Before behavioral targeting was commonplace, ads were contextually targeted. Contextual ads are served to match the content of the page on which they are served.

For example, you might see a contextual ad for Nike shoes on a blog about shoe reviews. Unlike behavioral targeting, it does not rely on third-party data or tracking users across sites.

Even now, contextual ads are being used by many publishers in cases where users refuse to provide cookie consent under GDPR and CCPA. The downside to using contextual ads is that they historically return lower CPMs compared to behaviorally targeted ads.

Google Privacy Sandbox

In the cookie-less future, Google wants ad targeting, measurement, and fraud prevention to be handled by the Privacy Sandbox. The data currently received from cookies will be replaced by five different application programming interfaces (APIs) that are part of the Privacy Sandbox.

Instead of tracking users at an individual level, the Privacy Sandbox uses FLoC, a.k.a, “federated learning of cohorts”—a combination of data aggregation and the use of machine learning to club users based on common browsing behaviors, while maintaining anonymity.

During early tests, FLoCs generated a nearly 350% improvement in recall and 70% improvement in precision over a random assignment of users to cohorts.

Project Rearc

An initiative launched by the Interactive Advertising Bureau (IAB) earlier this year, Project Rearc (short for “re-architecture”) is an industry coalition working to develop a set of agreed-upon principles, which will eventually turn into tech standards that companies can use in the future for targeting without using cookies or mobile IDs.

The core idea revolves around using hashed, encrypted emails or phone numbers as a unique identifier that can be passed between publishers, SSPs, DSPs, and advertisers.

So far, sixteen ad tech companies have pledged their support to the project, including GroupM, GumGum, Index Exchange, LiveRamp, MediaMath, and Oracle. However, the big browser makers, Google and Apple, are not at the table.

Third-party identity solutions

Several companies and consortiums have been working to develop universal ID solutions that could be shared between members of the ad tech supply chain. Originally, some ID solutions were cookie-based and intended to improve the match rate of cookie syncing.

However, of late, many of these solutions have pivoted to other forms of privacy-first identification such as encrypted single sign-on (SSO) data and email addresses. Some of the entities working on universal ID solutions with Prebid support include The Trade Desk, LiveRamp, ID5, and PubCommonID.
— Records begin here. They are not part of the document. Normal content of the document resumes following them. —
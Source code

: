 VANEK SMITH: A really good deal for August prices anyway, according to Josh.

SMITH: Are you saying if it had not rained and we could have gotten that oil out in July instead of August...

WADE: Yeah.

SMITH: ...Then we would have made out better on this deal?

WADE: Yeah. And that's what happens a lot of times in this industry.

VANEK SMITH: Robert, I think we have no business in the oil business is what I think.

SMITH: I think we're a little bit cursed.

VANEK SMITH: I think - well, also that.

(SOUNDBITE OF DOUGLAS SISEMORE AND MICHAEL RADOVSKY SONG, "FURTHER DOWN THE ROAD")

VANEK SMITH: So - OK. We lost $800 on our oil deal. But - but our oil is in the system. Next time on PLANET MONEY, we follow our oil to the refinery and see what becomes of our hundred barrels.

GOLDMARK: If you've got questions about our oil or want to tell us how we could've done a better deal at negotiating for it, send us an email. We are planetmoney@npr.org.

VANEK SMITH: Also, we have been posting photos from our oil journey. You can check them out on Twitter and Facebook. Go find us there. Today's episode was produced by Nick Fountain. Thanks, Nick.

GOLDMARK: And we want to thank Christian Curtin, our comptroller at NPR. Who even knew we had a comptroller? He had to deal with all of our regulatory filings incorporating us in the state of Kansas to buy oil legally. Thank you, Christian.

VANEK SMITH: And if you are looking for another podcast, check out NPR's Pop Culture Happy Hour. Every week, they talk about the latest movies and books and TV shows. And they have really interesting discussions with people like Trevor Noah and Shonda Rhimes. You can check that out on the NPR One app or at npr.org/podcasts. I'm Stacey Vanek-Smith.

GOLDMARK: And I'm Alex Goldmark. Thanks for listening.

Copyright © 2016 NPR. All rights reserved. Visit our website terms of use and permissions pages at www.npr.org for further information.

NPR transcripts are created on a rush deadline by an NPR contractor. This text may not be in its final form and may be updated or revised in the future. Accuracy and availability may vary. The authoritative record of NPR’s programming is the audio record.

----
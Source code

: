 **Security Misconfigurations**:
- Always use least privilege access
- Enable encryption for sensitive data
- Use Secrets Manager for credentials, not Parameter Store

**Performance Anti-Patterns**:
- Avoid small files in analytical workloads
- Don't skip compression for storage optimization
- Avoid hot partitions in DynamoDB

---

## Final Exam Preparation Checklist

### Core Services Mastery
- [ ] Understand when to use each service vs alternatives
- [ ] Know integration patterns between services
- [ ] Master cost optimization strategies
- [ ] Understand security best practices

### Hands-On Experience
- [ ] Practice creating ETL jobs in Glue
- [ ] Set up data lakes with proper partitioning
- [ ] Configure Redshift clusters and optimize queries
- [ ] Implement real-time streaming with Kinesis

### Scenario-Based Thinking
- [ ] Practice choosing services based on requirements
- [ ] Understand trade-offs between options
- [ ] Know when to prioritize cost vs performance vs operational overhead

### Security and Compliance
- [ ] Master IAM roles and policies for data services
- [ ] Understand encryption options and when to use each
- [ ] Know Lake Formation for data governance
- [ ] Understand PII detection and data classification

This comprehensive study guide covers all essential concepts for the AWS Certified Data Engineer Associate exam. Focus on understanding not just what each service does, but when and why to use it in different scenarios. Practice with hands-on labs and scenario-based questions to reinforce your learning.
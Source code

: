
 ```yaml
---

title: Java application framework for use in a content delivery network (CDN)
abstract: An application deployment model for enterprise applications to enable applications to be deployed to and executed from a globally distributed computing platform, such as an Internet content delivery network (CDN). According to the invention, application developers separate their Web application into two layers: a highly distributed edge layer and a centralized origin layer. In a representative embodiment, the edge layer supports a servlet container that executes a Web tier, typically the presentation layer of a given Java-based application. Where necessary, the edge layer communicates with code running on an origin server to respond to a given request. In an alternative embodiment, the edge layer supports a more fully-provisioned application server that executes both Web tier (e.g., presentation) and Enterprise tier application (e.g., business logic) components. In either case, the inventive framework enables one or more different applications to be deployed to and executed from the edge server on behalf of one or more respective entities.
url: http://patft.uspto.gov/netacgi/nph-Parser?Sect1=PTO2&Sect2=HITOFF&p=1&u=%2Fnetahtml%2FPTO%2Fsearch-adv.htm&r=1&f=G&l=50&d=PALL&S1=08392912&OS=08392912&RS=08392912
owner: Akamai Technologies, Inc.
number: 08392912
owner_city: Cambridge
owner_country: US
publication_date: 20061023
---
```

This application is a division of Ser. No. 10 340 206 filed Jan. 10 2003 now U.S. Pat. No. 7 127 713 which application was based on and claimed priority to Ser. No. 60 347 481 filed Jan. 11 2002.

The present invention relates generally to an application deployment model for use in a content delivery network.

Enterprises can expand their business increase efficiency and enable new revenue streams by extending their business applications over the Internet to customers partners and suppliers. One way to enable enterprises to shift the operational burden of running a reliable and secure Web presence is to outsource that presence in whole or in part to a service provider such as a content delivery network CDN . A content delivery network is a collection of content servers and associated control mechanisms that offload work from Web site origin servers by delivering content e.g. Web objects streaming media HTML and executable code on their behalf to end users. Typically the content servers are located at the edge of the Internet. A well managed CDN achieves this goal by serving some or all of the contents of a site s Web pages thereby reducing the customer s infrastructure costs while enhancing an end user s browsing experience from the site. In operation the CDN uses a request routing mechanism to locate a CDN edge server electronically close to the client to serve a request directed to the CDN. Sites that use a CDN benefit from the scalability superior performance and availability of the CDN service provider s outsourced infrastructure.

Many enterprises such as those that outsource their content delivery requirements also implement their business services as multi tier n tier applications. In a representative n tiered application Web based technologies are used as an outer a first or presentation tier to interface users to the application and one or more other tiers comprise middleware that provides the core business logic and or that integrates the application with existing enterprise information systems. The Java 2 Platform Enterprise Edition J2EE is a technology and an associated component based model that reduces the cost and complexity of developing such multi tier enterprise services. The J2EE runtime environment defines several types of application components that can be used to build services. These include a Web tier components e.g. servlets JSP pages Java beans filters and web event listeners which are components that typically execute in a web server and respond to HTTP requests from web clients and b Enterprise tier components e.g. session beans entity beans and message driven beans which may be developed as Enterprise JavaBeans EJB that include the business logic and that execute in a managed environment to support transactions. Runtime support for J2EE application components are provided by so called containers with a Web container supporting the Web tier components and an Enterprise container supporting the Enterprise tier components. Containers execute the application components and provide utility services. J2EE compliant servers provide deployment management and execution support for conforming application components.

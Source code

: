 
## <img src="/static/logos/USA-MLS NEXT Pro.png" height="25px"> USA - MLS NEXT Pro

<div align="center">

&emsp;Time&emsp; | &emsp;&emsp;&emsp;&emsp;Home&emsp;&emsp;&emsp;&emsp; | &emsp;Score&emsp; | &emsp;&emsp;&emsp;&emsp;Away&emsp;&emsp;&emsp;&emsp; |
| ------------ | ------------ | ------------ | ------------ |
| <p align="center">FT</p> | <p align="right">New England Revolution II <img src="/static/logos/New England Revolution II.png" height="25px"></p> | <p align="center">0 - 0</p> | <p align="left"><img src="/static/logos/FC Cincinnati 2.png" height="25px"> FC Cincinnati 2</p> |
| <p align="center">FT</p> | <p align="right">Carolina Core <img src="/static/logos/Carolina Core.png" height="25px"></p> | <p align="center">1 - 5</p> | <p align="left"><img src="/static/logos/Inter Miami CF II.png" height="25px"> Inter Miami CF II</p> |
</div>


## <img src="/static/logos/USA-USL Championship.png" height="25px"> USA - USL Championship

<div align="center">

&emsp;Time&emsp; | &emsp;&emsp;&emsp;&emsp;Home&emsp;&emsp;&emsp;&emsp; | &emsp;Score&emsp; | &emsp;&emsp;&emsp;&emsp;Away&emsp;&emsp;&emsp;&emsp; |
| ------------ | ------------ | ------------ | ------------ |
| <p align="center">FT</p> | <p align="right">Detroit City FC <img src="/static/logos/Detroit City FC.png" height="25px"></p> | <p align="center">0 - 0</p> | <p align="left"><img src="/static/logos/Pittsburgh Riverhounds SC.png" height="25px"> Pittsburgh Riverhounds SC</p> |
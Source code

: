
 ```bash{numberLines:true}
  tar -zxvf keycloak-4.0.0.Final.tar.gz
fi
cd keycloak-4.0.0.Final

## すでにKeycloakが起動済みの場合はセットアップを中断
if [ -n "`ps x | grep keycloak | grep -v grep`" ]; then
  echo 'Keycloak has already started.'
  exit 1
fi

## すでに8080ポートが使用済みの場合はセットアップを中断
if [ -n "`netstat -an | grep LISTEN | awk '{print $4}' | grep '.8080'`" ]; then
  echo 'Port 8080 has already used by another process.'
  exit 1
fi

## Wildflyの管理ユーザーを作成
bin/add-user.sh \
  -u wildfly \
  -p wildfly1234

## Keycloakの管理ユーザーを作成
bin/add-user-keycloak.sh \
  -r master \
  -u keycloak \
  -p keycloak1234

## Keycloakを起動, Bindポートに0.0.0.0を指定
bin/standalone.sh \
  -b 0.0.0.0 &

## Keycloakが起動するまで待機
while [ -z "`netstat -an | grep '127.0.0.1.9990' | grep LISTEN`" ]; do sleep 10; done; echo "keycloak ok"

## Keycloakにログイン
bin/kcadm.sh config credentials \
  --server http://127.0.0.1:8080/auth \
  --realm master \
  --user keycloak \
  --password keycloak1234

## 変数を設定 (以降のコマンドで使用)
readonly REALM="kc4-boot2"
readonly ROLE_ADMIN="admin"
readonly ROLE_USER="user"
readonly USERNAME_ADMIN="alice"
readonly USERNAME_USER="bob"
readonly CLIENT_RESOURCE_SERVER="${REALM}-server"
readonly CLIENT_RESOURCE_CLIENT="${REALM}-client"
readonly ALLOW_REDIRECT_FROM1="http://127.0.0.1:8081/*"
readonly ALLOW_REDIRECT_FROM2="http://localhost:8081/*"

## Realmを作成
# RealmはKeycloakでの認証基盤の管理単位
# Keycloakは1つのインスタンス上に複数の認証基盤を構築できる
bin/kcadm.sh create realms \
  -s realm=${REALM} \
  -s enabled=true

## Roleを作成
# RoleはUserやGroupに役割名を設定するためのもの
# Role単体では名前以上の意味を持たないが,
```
The most popular ID solution, The Trade Desk’s Unified ID, now in its second iteration Unified ID 2.0, is open source, independently governed, secure, and user-friendly.

Conclusion

As crucial as third-party cookies may have been as the foundational basis for the ad-supported model of the web for the last two decades, they are now at the end of their lifecycle. Revenue decline in audiences using Safari and Firefox as their browser have provided some early indication of the impact that lack of third-party targeting data might have on the publishing business.

Some larger publishers such a New York Times, Vox Media, The Washington Post, and Telegraph have already experimented with ad targeting based on first-party data and witnessed varying degrees of success. Now it’s time for others to follow. Thankfully, the one year of heads-up gives publishers enough time to test various strategies and finalize their approach to monetization in a cookie-less environment.